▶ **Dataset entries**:

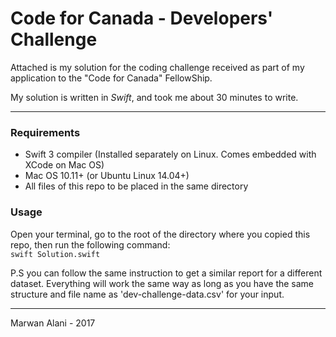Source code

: # Code for Canada - Developers' Challenge

Attached is my solution for the coding challenge received as part of my application to the "Code for Canada" FellowShip.  

My solution is written in _Swift_, and took me about 30 minutes to write.  

-----
### Requirements  
- Swift 3 compiler (Installed separately on Linux. Comes embedded with XCode on Mac OS)
- Mac OS 10.11+ (or Ubuntu Linux 14.04+)
- All files of this repo to be placed in the same directory

### Usage
Open your terminal, go to the root of the directory where you copied this repo, then run the following command:  
`swift Solution.swift`

  
P.S you can follow the same instruction to get a similar report for a different dataset. Everything will work the same way as long as you have the same structure and file name as 'dev-challenge-data.csv' for your input.

-----

Marwan Alani - 2017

▶ **EXERCISE PROMPT**: For the records above, output each one exactly and skip any image.

▶ **RESULT FOR THIS TASK**:
Source code

: # Code for Canada - Developers' Challenge

Attached is my solution for the coding challenge received as part of my application to the "Code for Canada" FellowShip.  

My solution is written in _Swift_, and took me about 30 minutes to write.  

-----
### Requirements  
- Swift 3 compiler (Installed separately on Linux. Comes embedded with XCode on Mac OS)
- Mac OS 10.11+ (or Ubuntu Linux 14.04+)
- All files of this repo to be placed in the same directory

### Usage
Open your terminal, go to the root of the directory where you copied this repo, then run the following command:  
`swift Solution.swift`

  
P.S you can follow the same instruction to get a similar report for a different dataset. Everything will work the same way as long as you have the same structure and file name as 'dev-challenge-data.csv' for your input.

-----

Marwan Alani - 2017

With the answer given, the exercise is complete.